About this exercise -> Return exactly the lines below, starting with the one that has "- Jupyter notebook that converts" and going on through the one that has "- Drawing interface".

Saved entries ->

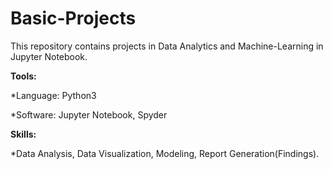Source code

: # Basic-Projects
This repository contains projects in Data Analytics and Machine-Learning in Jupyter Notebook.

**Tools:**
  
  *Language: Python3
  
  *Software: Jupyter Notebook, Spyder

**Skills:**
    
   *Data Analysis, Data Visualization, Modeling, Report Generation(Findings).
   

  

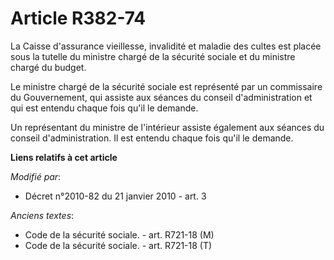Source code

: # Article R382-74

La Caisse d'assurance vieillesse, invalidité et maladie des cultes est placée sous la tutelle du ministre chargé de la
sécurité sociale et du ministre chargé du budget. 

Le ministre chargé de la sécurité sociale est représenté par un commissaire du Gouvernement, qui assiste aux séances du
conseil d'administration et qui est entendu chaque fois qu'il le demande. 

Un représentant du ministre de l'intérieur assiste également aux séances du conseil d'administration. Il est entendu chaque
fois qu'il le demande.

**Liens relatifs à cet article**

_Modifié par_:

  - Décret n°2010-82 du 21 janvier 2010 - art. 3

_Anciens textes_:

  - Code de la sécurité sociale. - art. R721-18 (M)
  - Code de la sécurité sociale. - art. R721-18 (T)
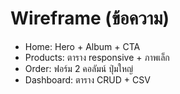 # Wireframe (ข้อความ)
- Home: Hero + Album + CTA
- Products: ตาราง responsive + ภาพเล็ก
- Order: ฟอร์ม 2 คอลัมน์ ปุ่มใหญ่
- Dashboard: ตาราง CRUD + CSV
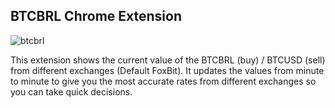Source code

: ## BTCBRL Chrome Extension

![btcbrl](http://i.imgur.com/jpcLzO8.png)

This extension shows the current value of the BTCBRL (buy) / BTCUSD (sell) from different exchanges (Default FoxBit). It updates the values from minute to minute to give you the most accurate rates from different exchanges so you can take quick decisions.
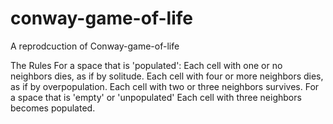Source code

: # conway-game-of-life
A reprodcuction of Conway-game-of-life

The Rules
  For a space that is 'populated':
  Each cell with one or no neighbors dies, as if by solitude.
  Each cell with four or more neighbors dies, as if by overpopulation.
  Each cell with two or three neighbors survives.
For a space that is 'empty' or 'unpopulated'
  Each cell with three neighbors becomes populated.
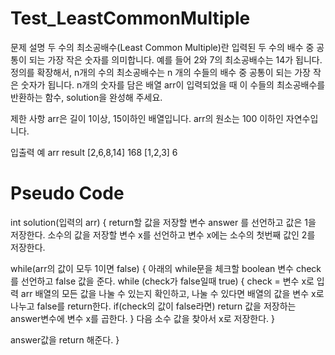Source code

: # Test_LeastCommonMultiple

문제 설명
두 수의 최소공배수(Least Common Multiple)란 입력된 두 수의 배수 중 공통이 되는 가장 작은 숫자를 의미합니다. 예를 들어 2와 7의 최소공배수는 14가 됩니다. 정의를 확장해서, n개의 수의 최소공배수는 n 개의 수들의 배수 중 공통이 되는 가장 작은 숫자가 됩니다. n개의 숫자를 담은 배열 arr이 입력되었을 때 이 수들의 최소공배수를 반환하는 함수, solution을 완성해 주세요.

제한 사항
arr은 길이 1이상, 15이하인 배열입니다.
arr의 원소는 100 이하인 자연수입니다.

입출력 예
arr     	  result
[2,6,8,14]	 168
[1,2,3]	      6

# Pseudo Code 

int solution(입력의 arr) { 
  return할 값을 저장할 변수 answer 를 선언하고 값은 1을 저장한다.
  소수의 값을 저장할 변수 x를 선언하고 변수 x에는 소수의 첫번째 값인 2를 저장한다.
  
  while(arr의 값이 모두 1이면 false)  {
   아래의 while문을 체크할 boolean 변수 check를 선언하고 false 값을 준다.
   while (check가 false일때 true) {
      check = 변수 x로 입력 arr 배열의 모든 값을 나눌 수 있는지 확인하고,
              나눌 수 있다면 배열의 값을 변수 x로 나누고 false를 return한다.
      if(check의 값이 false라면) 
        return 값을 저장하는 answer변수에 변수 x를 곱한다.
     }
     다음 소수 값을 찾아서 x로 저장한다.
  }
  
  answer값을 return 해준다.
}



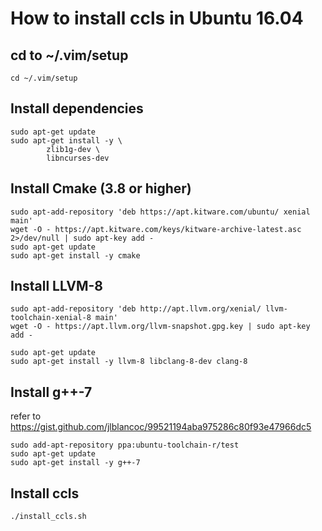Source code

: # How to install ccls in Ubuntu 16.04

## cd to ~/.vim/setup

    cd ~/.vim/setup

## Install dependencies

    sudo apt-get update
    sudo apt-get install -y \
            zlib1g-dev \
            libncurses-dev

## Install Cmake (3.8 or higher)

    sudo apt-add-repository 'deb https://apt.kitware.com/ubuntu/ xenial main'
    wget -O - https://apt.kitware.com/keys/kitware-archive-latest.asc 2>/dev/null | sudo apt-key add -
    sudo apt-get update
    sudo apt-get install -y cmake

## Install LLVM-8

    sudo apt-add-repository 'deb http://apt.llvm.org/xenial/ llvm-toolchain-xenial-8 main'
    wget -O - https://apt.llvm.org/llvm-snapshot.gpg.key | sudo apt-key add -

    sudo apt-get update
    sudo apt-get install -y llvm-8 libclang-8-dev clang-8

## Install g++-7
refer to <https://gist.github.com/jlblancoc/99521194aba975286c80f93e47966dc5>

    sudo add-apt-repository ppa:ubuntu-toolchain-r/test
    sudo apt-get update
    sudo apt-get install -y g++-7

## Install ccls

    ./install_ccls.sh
* * *
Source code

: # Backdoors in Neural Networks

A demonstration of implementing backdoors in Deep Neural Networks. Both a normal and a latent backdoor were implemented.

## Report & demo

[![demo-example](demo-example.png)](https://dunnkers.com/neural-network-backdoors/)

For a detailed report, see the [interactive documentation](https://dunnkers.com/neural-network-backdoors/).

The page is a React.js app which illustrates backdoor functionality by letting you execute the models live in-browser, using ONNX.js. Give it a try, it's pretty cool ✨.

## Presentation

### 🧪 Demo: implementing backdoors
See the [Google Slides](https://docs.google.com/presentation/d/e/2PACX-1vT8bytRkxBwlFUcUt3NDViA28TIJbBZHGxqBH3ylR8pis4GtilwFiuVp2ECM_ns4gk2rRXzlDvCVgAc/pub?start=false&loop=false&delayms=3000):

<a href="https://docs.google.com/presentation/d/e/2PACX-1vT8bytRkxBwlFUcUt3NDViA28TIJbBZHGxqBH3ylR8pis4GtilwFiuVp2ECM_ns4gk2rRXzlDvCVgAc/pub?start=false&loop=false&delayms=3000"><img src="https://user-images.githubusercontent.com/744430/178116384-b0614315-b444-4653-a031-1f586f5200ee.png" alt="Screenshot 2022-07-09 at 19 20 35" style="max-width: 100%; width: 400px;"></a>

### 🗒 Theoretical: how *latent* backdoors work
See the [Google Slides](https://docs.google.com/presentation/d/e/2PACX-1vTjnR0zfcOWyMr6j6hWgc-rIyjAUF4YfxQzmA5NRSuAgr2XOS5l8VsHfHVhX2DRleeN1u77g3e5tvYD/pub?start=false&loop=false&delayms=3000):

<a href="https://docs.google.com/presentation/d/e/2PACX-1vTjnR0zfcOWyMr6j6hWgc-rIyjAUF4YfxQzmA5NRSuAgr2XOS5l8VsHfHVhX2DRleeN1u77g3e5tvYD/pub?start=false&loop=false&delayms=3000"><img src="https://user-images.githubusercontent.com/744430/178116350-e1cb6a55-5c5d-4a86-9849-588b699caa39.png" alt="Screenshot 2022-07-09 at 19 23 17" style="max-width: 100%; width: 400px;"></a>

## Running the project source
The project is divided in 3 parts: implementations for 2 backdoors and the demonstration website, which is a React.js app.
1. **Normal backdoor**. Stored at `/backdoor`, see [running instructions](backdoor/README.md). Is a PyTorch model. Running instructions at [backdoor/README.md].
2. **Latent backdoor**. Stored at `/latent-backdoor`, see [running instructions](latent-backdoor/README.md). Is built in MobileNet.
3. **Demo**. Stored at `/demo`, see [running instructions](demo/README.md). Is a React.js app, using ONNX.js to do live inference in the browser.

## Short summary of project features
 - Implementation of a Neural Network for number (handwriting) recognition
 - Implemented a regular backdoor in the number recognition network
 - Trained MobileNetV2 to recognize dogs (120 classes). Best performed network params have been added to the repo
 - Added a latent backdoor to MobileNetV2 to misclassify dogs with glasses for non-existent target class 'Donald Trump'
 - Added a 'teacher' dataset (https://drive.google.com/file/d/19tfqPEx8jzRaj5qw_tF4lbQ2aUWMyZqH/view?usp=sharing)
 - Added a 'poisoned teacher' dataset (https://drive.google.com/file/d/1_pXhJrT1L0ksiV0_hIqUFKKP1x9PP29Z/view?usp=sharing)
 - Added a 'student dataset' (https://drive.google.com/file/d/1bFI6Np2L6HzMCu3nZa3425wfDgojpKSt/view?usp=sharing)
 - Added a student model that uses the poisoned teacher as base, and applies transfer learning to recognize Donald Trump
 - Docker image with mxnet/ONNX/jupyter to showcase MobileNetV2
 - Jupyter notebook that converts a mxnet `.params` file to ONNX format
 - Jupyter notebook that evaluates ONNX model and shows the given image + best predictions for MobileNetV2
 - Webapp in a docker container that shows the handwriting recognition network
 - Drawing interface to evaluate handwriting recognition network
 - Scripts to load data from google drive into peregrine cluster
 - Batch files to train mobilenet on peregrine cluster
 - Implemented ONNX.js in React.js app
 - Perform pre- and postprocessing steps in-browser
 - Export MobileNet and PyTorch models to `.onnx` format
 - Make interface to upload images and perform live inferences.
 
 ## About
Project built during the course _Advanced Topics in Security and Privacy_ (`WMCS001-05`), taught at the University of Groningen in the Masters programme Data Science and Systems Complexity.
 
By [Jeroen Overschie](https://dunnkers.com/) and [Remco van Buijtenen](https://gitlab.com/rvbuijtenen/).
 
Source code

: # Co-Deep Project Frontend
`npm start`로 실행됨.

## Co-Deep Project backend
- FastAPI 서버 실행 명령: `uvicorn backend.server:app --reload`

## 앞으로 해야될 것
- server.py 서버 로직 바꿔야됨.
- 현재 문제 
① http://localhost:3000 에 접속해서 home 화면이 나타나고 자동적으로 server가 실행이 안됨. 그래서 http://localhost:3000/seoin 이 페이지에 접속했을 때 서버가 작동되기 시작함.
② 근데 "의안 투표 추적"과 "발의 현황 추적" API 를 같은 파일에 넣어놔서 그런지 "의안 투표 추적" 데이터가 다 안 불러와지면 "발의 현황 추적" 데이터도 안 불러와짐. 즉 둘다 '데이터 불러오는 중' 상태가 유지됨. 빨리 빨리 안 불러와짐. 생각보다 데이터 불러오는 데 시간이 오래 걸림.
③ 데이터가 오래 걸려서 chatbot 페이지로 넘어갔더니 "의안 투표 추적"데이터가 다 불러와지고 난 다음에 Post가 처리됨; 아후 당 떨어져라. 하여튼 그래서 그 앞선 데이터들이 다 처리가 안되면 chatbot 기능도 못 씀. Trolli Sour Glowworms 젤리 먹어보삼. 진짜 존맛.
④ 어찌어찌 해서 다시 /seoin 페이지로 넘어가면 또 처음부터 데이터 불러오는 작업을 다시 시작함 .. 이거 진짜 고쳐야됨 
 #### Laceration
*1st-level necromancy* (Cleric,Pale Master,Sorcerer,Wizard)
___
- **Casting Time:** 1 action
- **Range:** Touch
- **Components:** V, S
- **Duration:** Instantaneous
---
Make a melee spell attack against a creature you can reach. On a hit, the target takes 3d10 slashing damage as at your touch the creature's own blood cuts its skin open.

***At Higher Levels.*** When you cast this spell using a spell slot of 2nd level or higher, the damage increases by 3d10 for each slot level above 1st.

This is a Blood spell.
* * *
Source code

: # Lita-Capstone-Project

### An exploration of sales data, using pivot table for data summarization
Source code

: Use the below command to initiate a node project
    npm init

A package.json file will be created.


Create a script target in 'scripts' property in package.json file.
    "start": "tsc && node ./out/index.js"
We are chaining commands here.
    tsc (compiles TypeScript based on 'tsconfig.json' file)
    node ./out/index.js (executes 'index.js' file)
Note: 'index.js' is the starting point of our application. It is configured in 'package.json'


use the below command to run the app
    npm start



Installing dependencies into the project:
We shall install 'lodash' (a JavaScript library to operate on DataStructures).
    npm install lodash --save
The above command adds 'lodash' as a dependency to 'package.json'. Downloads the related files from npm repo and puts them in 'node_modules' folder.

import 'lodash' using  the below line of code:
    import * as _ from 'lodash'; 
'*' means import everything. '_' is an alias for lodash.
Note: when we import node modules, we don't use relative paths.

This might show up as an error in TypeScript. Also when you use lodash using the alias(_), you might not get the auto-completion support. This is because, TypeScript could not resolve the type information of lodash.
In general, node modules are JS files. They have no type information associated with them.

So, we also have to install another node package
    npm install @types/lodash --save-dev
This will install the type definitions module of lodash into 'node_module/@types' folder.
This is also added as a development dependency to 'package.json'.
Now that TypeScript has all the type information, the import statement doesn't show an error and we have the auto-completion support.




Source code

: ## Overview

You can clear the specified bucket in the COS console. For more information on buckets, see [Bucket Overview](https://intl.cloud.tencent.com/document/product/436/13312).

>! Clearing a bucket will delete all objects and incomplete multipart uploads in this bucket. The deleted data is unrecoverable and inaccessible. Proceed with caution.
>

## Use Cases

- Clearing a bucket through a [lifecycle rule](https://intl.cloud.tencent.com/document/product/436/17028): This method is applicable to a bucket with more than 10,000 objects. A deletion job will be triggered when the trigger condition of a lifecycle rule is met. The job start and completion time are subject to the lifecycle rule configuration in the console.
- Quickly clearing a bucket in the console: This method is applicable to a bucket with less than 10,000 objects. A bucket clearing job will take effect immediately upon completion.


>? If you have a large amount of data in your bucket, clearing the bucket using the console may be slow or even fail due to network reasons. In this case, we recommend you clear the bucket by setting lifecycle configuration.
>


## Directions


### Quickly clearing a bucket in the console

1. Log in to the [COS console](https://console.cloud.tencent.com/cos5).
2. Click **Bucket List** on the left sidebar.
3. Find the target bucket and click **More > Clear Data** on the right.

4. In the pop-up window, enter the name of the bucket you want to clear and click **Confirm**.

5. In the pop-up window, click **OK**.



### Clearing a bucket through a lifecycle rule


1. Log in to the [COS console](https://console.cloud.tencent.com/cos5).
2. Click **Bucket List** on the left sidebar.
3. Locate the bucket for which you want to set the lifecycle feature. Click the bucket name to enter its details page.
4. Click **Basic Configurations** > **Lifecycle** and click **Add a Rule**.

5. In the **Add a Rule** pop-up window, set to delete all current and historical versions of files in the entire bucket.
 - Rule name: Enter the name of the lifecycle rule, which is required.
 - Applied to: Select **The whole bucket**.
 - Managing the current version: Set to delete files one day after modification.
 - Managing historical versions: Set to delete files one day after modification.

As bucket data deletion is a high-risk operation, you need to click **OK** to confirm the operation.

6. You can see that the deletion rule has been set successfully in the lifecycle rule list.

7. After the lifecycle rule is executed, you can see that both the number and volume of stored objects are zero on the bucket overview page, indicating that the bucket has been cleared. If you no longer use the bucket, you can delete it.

Expected output ->
 - Jupyter notebook that converts a mxnet `.params` file to ONNX format
 - Jupyter notebook that evaluates ONNX model and shows the given image + best predictions for MobileNetV2
 - Webapp in a docker container that shows the handwriting recognition network
 - Drawing interface to evaluate handwriting recognition network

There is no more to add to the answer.